A week or two ago, I posted a crazy idea about crowdsourcing a
bioinformatics analysis pipeline. I may still try to do that.
But in the meantime, here's another crazy idea.
First, some background.
People are hungry for hard and interesting problems
I'm writing this as I fly back from PyCon 2013, where I hung
out with a lot of people who seemed to be looking for challenging
problems to tackle. I trace this back to a general discontent with
solving problems like increasing the click rate on ads by 0.1%, as
well as the realization that once you are comfortable and settled and
making enough money, it's easy to get bored.
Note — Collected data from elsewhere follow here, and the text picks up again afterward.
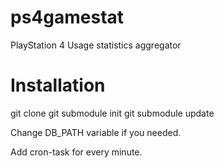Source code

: # ps4gamestat
PlayStation 4 Usage statistics aggregator

# Installation

git clone 
git submodule init
git submodule update

Change DB_PATH variable if you needed.

Add cron-task for every minute.
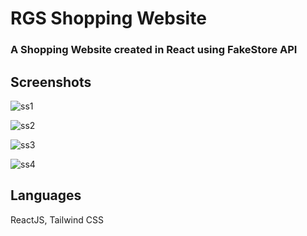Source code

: # RGS Shopping Website
### A Shopping Website created in React using FakeStore API

## Screenshots
![ss1](https://github.com/sellgabe/rgs-shopping/assets/41419376/cf205ff0-0159-4b39-bf9e-6a723050ca05)

![ss2](https://github.com/sellgabe/rgs-shopping/assets/41419376/350f1615-3328-4ad1-8f88-06fc871e330e)

![ss3](https://github.com/sellgabe/rgs-shopping/assets/41419376/23dff42d-1443-438f-908f-617d49a2a17a)

![ss4](https://github.com/sellgabe/rgs-shopping/assets/41419376/97ed2109-791c-47d2-9a0a-605b347283ae)


## Languages
ReactJS, Tailwind CSS
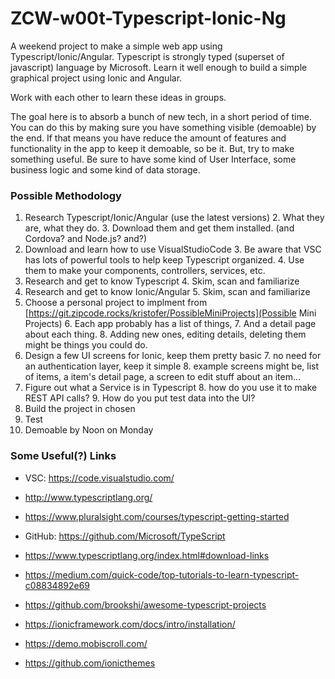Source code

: # ZCW-w00t-Typescript-Ionic-Ng

A weekend project to make a simple web app using Typescript/Ionic/Angular. Typescript is strongly typed (superset of javascript) language by Microsoft. Learn it well enough to build a simple graphical project using Ionic and Angular.

Work with each other to learn these ideas in groups.

The goal here is to absorb a bunch of new tech, in a short period of time. You can do this by making sure you have something visible (demoable) by the end. If that means you have reduce the amount of features and functionality in the app to keep it demoable, so be it. But, try to make something useful. Be sure to have some kind of User Interface, some business logic and some kind of data storage.

### Possible Methodology
1. Research Typescript/Ionic/Angular (use the latest versions)
    2. What they are, what they do.
    3. Download them and get them installed. (and Cordova? and Node.js? and?)
2. Download and learn how to use VisualStudioCode
    3. Be aware that VSC has lots of powerful tools to help keep Typescript organized.
    4. Use them to make your components, controllers, services, etc.
3. Research and get to know Typescript
    4. Skim, scan and familiarize
4. Research and get to know Ionic/Angular
    5. Skim, scan and familiarize
5. Choose a personal project to implment from [https://git.zipcode.rocks/kristofer/PossibleMiniProjects](Possible Mini Projects)
    6. Each app probably has a list of things,
    7. And a detail page about each thing.
    8. Adding new ones, editing details, deleting them might be things you could do.
6. Design a few UI screens for Ionic, keep them pretty basic
    7. no need for an authentication layer, keep it simple
    8. example screens might be, list of items, a item's detail page, a screen to edit stuff about an item...
7. Figure out what a Service is in Typescript
    8. how do you use it to make REST API calls?
    9. How do you put test data into the UI?
8. Build the project in chosen
9. Test
10. Demoable by Noon on Monday

### Some Useful(?) Links

* VSC: <https://code.visualstudio.com/>
* <http://www.typescriptlang.org/>
* <https://www.pluralsight.com/courses/typescript-getting-started>

* GitHub: <https://github.com/Microsoft/TypeScript>
* <https://www.typescriptlang.org/index.html#download-links>
* <https://medium.com/quick-code/top-tutorials-to-learn-typescript-c08834892e69>
* <https://github.com/brookshi/awesome-typescript-projects>
* <https://ionicframework.com/docs/intro/installation/>
* <https://demo.mobiscroll.com/>
* <https://github.com/ionicthemes>
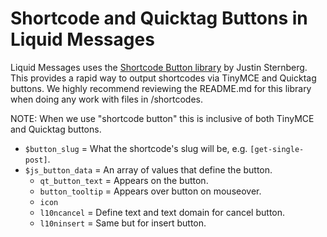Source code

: # Shortcode and Quicktag Buttons in Liquid Messages

Liquid Messages uses the [Shortcode Button library](https://github.com/jtsternberg/Shortcode_Button) by Justin Sternberg. This provides a rapid way to output shortcodes via TinyMCE and Quicktag buttons. We highly recommend reviewing the README.md for this library when doing any work with files in /shortcodes.

NOTE: When we use "shortcode button" this is inclusive of both TinyMCE and Quicktag buttons.

- `$button_slug` = What the shortcode's slug will be, e.g. `[get-single-post]`.
- `$js_button_data` = An array of values that define the button.
    - `qt_button_text` = Appears on the button.
    - `button_tooltip` = Appears over button on mouseover.
    - `icon`
    - `l10ncancel` = Define text and text domain for cancel button.
    - `l10ninsert` = Same but for insert button.
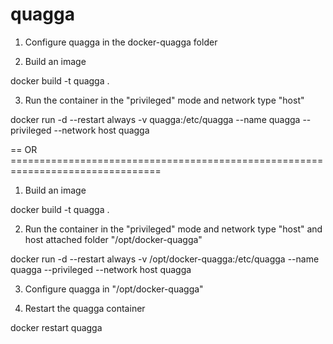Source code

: # quagga


1) Configure quagga in the docker-quagga folder

2) Build an image

docker build -t quagga .

3) Run the container in the "privileged" mode and network type "host"

docker run -d --restart always -v quagga:/etc/quagga --name quagga --privileged --network host quagga

== OR ================================================================================

1) Build an image

docker build -t quagga .

2) Run the container in the "privileged" mode and network type "host" and host attached folder "/opt/docker-quagga"

docker run -d --restart always -v /opt/docker-quagga:/etc/quagga --name quagga --privileged --network host quagga

3) Configure quagga in "/opt/docker-quagga"

4) Restart the quagga container

docker restart quagga
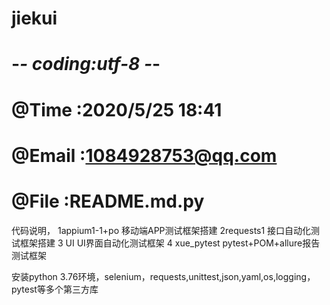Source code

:# jiekui
# -*- coding:utf-8 -*-
# @Time :2020/5/25 18:41
# @Email  :1084928753@qq.com
# @File :README.md.py

 代码说明，
 1appium1-1+po 移动端APP测试框架搭建
 2requests1 接口自动化测试框架搭建
 3 UI   UI界面自动化测试框架
 4 xue_pytest  pytest+POM+allure报告 测试框架

 安装python 3.76环境，selenium，requests,unittest,json,yaml,os,logging，pytest等多个第三方库
 
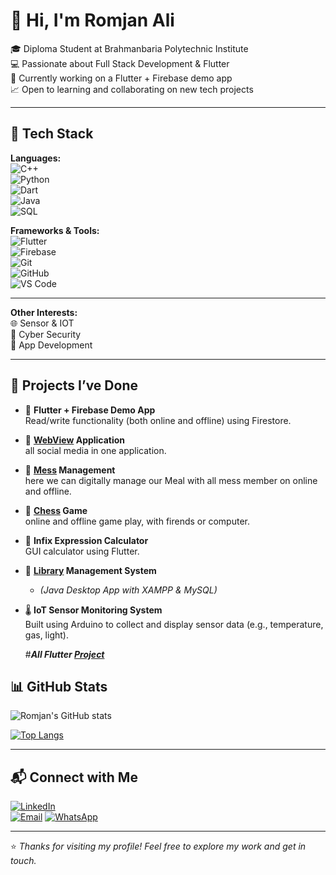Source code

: # 👋 Hi, I'm Romjan Ali

🎓 Diploma Student at Brahmanbaria Polytechnic Institute  
💻 Passionate about Full Stack Development & Flutter  
🚀 Currently working on a Flutter + Firebase demo app  
📈 Open to learning and collaborating on new tech projects

---

## 🚀 Tech Stack

**Languages:**  
![C++](https://img.shields.io/badge/-C++-00599C?style=flat-square&logo=cplusplus)  
![Python](https://img.shields.io/badge/-Python-3776AB?style=flat-square&logo=python)  
![Dart](https://img.shields.io/badge/-Dart-0175C2?style=flat-square&logo=dart)  
![Java](https://img.shields.io/badge/-Java-007396?style=flat-square&logo=java)  
![SQL](https://img.shields.io/badge/-MySQL-4479A1?style=flat-square&logo=mysql)

**Frameworks & Tools:**  
![Flutter](https://img.shields.io/badge/-Flutter-02569B?style=flat-square&logo=flutter)  
![Firebase](https://img.shields.io/badge/-Firebase-FFCA28?style=flat-square&logo=firebase)  
![Git](https://img.shields.io/badge/-Git-F05032?style=flat-square&logo=git)  
![GitHub](https://img.shields.io/badge/-GitHub-181717?style=flat-square&logo=github)  
![VS Code](https://img.shields.io/badge/-VS%20Code-007ACC?style=flat-square&logo=visual-studio-code)

---

**Other Interests:**  
🌐 Sensor & IOT  
📶 Cyber Security  
📲 App Development

---

## 💼 Projects I’ve Done


- 📱 **Flutter + Firebase Demo App**  
  Read/write functionality (both online and offline) using Firestore.
  
- 📱 **[WebView](https://github.com/romjanali01673/programming/tree/main/flutter-project/web_view) Application**  
  all social media in one application.
  
- 📱 **[Mess](https://github.com/romjanali01673/programming/tree/main/flutter-project/meal_hisab) Management**  
  here we can digitally manage our Meal with all mess member on online and offline.
  
- 📱 **[Chess](https://github.com/romjanali01673/programming/tree/main/flutter-project/chess_game) Game**  
  online and offline game play, with firends or computer.

- 🧮 **Infix Expression Calculator**  
   GUI calculator using Flutter.

- 💾 **[Library](https://github.com/romjanali01673/programming/tree/main/library_management_projects) Management System**
  -    *(Java Desktop App with XAMPP & MySQL)*  
  

- 🌡️ **IoT Sensor Monitoring System**  
  Built using Arduino to collect and display sensor data (e.g., temperature, gas, light).
  

  #***All Flutter [Project](https://github.com/romjanali01673/programming/tree/main/flutter-project)***
  
## 📊 GitHub Stats

![Romjan's GitHub stats](https://github-readme-stats.vercel.app/api?username=romjanali01673&show_icons=true&theme=tokyonight)

[![Top Langs](https://github-readme-stats.vercel.app/api/top-langs/?username=romjanali01673&layout=compact&theme=tokyonight)](https://github.com/romjanali01673)

---

## 📬 Connect with Me

[![LinkedIn](https://img.shields.io/badge/-LinkedIn-0077B5?style=flat-square&logo=linkedin)](https://www.linkedin.com/in/romjanali01673/)  
[![Email](https://img.shields.io/badge/-Email-D14836?style=flat-square&logo=gmail)](mailto:romjanali01673@gmail.com)
[![WhatsApp](https://img.shields.io/badge/-WhatsApp-25D366?style=flat-square&logo=whatsapp)](https://wa.me/+8801779852361)

---

⭐ *Thanks for visiting my profile! Feel free to explore my work and get in touch.*

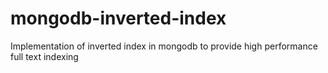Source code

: # mongodb-inverted-index
Implementation of inverted index in mongodb to provide high performance full text indexing
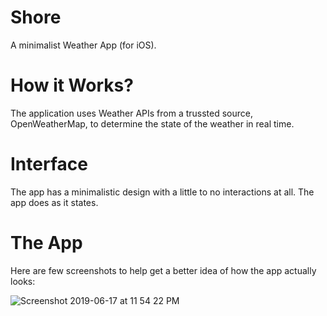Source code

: # Shore
A minimalist Weather App (for iOS).

# How it Works?
The application uses Weather APIs from a trussted source, OpenWeatherMap, to determine the state of the weather in real time.

# Interface
The app has a minimalistic design with a little to no interactions at all. The app does as it states.

# The App
Here are few screenshots to help get a better idea of how the app actually looks:

![Screenshot 2019-06-17 at 11 54 22 PM](https://user-images.githubusercontent.com/32016777/59627539-16613980-915c-11e9-937b-744aeeee687e.png)

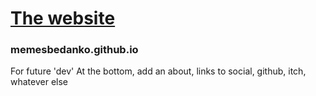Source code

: # [The website](www.theantpond.com)
### memesbedanko.github.io

For future 'dev'
At the bottom, add an about, links to social, github, itch, whatever else
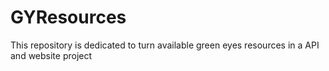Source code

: # GYResources
This repository is dedicated to turn available green eyes resources in a API and website project
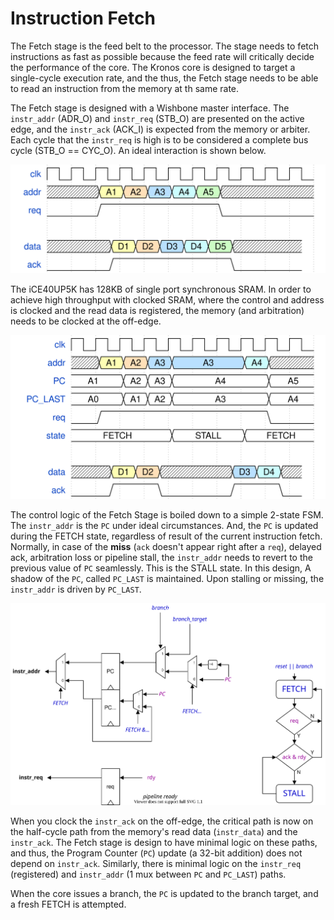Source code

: # Instruction Fetch

The Fetch stage is the feed belt to the processor. The stage needs to fetch instructions as fast as possible because the feed rate will critically decide the performance of the core. The Kronos core is designed to target a single-cycle execution rate, and the thus, the Fetch stage needs to be able to read an instruction from the memory at th same rate.

The Fetch stage is designed with a Wishbone master interface. The `instr_addr` (ADR_O) and `instr_req` (STB_O) are presented on the active edge, and the `instr_ack` (ACK_I) is expected from the memory or arbiter. Each cycle that the `instr_req` is high is to be considered a complete bus cycle (STB_O == CYC_O). An ideal interaction is shown below.

![sram read](_images/sram_read.svg)

The iCE40UP5K has 128KB of single port synchronous SRAM. In order to achieve high throughput with clocked SRAM, where the control and address is clocked and the read data is registered, the memory (and arbitration) needs to be clocked at the off-edge.

![sram read](_images/sram_read_delay.svg)

The control logic of the Fetch Stage is boiled down to a simple 2-state FSM. The `instr_addr` is the `PC` under ideal circumstances. And, the `PC` is updated during the FETCH state, regardless of result of the current instruction fetch. Normally, in case of the **miss** (`ack` doesn't appear right after a `req`), delayed ack, arbitration loss or pipeline stall, the `instr_addr` needs to revert to the previous value of `PC` seamlessly. This is the STALL state. In this design, A shadow of the `PC`, called `PC_LAST` is maintained. Upon stalling or missing, the `instr_addr` is driven by `PC_LAST`.

![sram read](_images/kronos_fetch.svg)

When you clock the `instr_ack` on the off-edge, the critical path is now on the half-cycle path from the memory's read data (`instr_data`) and the `instr_ack`. The Fetch stage is design to have minimal logic on these paths, and thus, the Program Counter (`PC`) update (a 32-bit addition) does not depend on `instr_ack`. Similarly, there is minimal logic on the `instr_req` (registered) and `instr_addr` (1 mux between `PC` and `PC_LAST`) paths.

When the core issues a branch, the `PC` is updated to the branch target, and a fresh FETCH is attempted.
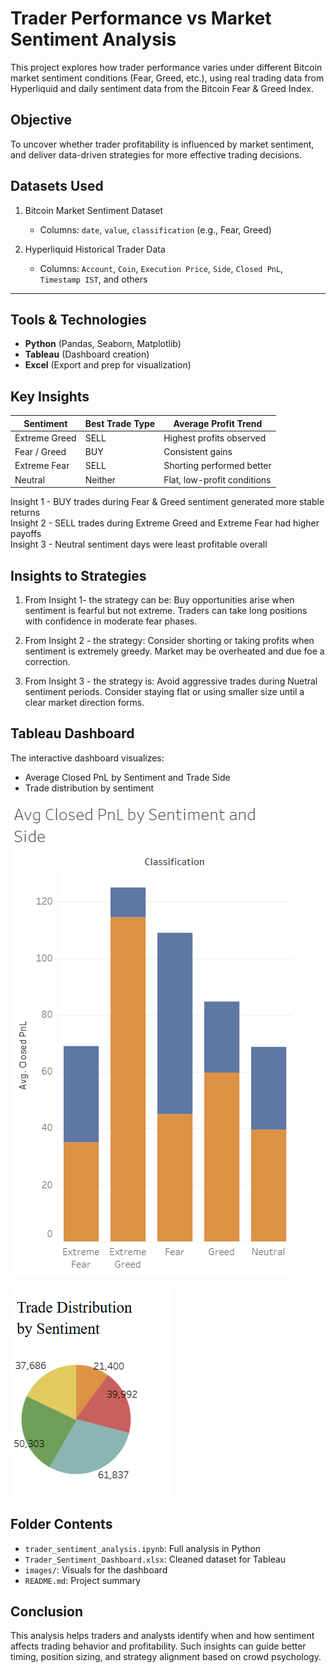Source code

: # Trader Performance vs Market Sentiment Analysis

This project explores how trader performance varies under different Bitcoin market sentiment conditions (Fear, Greed, etc.), using real trading data from Hyperliquid and daily sentiment data from the Bitcoin Fear & Greed Index.

## Objective

To uncover whether trader profitability is influenced by market sentiment, and deliver data-driven strategies for more effective trading decisions.

## Datasets Used

1. Bitcoin Market Sentiment Dataset 
   - Columns: `date`, `value`, `classification` (e.g., Fear, Greed)

2. Hyperliquid Historical Trader Data  
   - Columns: `Account`, `Coin`, `Execution Price`, `Side`, `Closed PnL`, `Timestamp IST`, and others

---

## Tools & Technologies

- **Python** (Pandas, Seaborn, Matplotlib)
- **Tableau** (Dashboard creation)
- **Excel** (Export and prep for visualization)


## Key Insights

| Sentiment        | Best Trade Type | Average Profit Trend       |
|------------------|-----------------|-----------------------------|
| Extreme Greed    | SELL            | Highest profits observed    |
| Fear / Greed     | BUY             | Consistent gains            |
| Extreme Fear     | SELL            | Shorting performed better   |
| Neutral          | Neither         | Flat, low-profit conditions |

Insight 1 - BUY trades during Fear & Greed sentiment generated more stable returns  
Insight 2 - SELL trades during Extreme Greed and Extreme Fear had higher payoffs  
Insight 3 - Neutral sentiment days were least profitable overall

## Insights to Strategies

1. From Insight 1- the strategy can be:
   Buy opportunities arise when sentiment is fearful but not extreme. Traders can take long positions with confidence in moderate fear phases.

2. From Insight 2 - the strategy:
   Consider shorting or taking profits when sentiment is extremely greedy. Market may be overheated and due foe a correction.

3. From Insight 3 - the strategy is:
   Avoid aggressive trades during Nuetral sentiment periods. Consider staying flat or using smaller size until a clear market direction forms.

## Tableau Dashboard

The interactive dashboard visualizes:
- Average Closed PnL by Sentiment and Trade Side
- Trade distribution by sentiment

![Avg Closed PnL by Sentiment & Side](avgclosedpnl.png) 

![Trade Distribution by Sentiment](tradebysentiment.png)

## Folder Contents

- `trader_sentiment_analysis.ipynb`: Full analysis in Python  
- `Trader_Sentiment_Dashboard.xlsx`: Cleaned dataset for Tableau  
- `images/`: Visuals for the dashboard 
- `README.md`: Project summary

## Conclusion

This analysis helps traders and analysts identify when and how sentiment affects trading behavior and profitability. Such insights can guide better timing, position sizing, and strategy alignment based on crowd psychology.
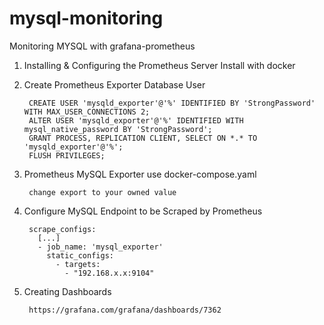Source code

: # mysql-monitoring

Monitoring MYSQL with grafana-prometheus

1. Installing & Configuring the Prometheus Server
Install with docker
2. Create Prometheus Exporter Database User

        CREATE USER 'mysqld_exporter'@'%' IDENTIFIED BY 'StrongPassword' WITH MAX_USER_CONNECTIONS 2;
        ALTER USER 'mysqld_exporter'@'%' IDENTIFIED WITH mysql_native_password BY 'StrongPassword';
        GRANT PROCESS, REPLICATION CLIENT, SELECT ON *.* TO 'mysqld_exporter'@'%';
        FLUSH PRIVILEGES;

3. Prometheus MySQL Exporter use docker-compose.yaml

        change export to your owned value
4. Configure MySQL Endpoint to be Scraped by Prometheus

        scrape_configs:
          [...]
          - job_name: 'mysql_exporter'
            static_configs:
              - targets:
                - "192.168.x.x:9104"
5. Creating Dashboards

        https://grafana.com/grafana/dashboards/7362
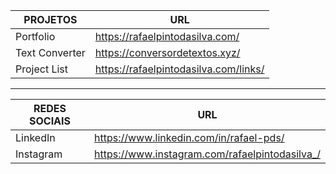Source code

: | PROJETOS              | URL                                           |
|-----------------------|-----------------------------------------------|
| Portfolio   | https://rafaelpintodasilva.com/ |
| Text Converter   | https://conversordetextos.xyz/ |
| Project List     | https://rafaelpintodasilva.com/links/       |

<hr/>



| REDES SOCIAIS           | URL                                                           |
|-----------------|---------------------------------------------------------------|
| LinkedIn        | https://www.linkedin.com/in/rafael-pds/ |
| Instagram        | https://www.instagram.com/rafaelpintodasilva_/ |



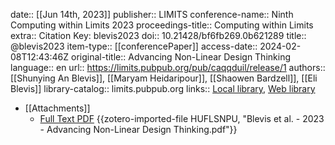date:: [[Jun 14th, 2023]]
publisher:: LIMITS
conference-name:: Ninth Computing within Limits 2023
proceedings-title:: Computing within Limits
extra:: Citation Key: blevis2023
doi:: 10.21428/bf6fb269.0b621289
title:: @blevis2023
item-type:: [[conferencePaper]]
access-date:: 2024-02-08T12:43:46Z
original-title:: Advancing Non-Linear Design Thinking
language:: en
url:: https://limits.pubpub.org/pub/caqqduil/release/1
authors:: [[Shunying An Blevis]], [[Maryam Heidaripour]], [[Shaowen Bardzell]], [[Eli Blevis]]
library-catalog:: limits.pubpub.org
links:: [Local library](zotero://select/groups/2386895/items/FAUMS6AG), [Web library](https://www.zotero.org/groups/2386895/items/FAUMS6AG)

- [[Attachments]]
	- [Full Text PDF](https://limits.pubpub.org/pub/caqqduil/download/pdf) {{zotero-imported-file HUFLSNPU, "Blevis et al. - 2023 - Advancing Non-Linear Design Thinking.pdf"}}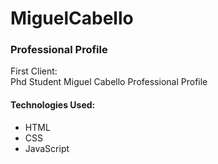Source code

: # MiguelCabello
<h3> Professional Profile </h3> 
First Client: <br>
Phd Student Miguel Cabello Professional Profile 

<h4>Technologies Used:</h4>
<ul>
<li> HTML </li>
<li> CSS </li>
<li> JavaScript </li>
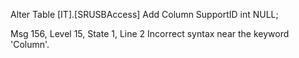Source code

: Alter Table [IT].[SRUSBAccess] 
Add Column SupportID int NULL;


Msg 156, Level 15, State 1, Line 2
Incorrect syntax near the keyword 'Column'.
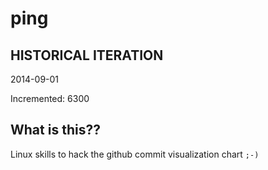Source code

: # ping

## HISTORICAL ITERATION
2014-09-01

Incremented: 6300

## What is this?? 
Linux skills to hack the github commit visualization chart `;-)`

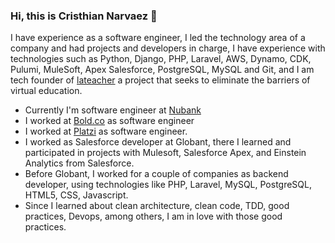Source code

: ### Hi, this is Cristhian Narvaez  👋

I have experience as a software engineer, I led the technology area of a company and had projects and developers in charge, I have experience with technologies such as Python, Django, PHP, Laravel, AWS, Dynamo, CDK, Pulumi, MuleSoft, Apex Salesforce, PostgreSQL, MySQL and Git, and I am tech founder of [lateacher](https://lateacher.com.co) a project that seeks to eliminate the barriers of virtual education.

- Currently I'm software engineer at [Nubank](nu.com.co)
- I worked at [Bold.co](bold.co) as software engineer
- I worked at [Platzi](https://platzi.com/) as software engineer.
- I worked as Salesforce developer at Globant, there I learned and participated in projects with Mulesoft, Salesforce Apex, and Einstein Analytics from Salesforce.
- Before Globant, I worked for a couple of companies as backend developer, using technologies like PHP, Laravel, MySQL, PostgreSQL, HTML5, CSS, Javascript.
- Since I learned about clean architecture, clean code, TDD, good practices, Devops, among others, I am in love with those good practices.
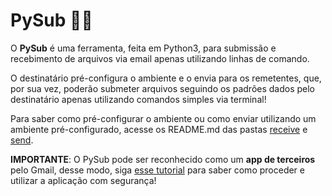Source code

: # PySub 📨🐍

O **PySub** é uma ferramenta, feita em Python3, para submissão e recebimento de arquivos via email apenas utilizando linhas de comando.

O destinatário pré-configura o ambiente e o envia para os remetentes, que, por sua vez, poderão submeter arquivos seguindo os padrões dados pelo destinatário apenas utilizando comandos simples via terminal!

Para saber como pré-configurar o ambiente ou como enviar utilizando um ambiente pré-configurado, acesse os README.md das pastas [receive](./receive) e [send](./send).

**IMPORTANTE**: O PySub pode ser reconhecido como um **app de terceiros** pelo Gmail, desse modo, siga [esse tutorial](https://support.google.com/a/answer/9352843?hl=pt-BR) para saber como proceder e utilizar a aplicação com segurança!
(Side note: we gave @hugs the TiP BoF award for a presentation on how
he's resolving this conflict for himself by teaming up with @dabeaz to
work on Maker stuff.)
I personally think a lot of these people should look into doing
research, but there are a few problems with that. One is
that most PhD programs -- which I believe is by far the best route
to learning to do research -- have a residential requirement, require
~100% of your attention, and don't pay that well. The second is that
a lot of PhD research is pretty abstract and appears irrelevant to the
real world, and it's hard to pick projects when you're not really
familiar with the area (a problem that new grad students have, too).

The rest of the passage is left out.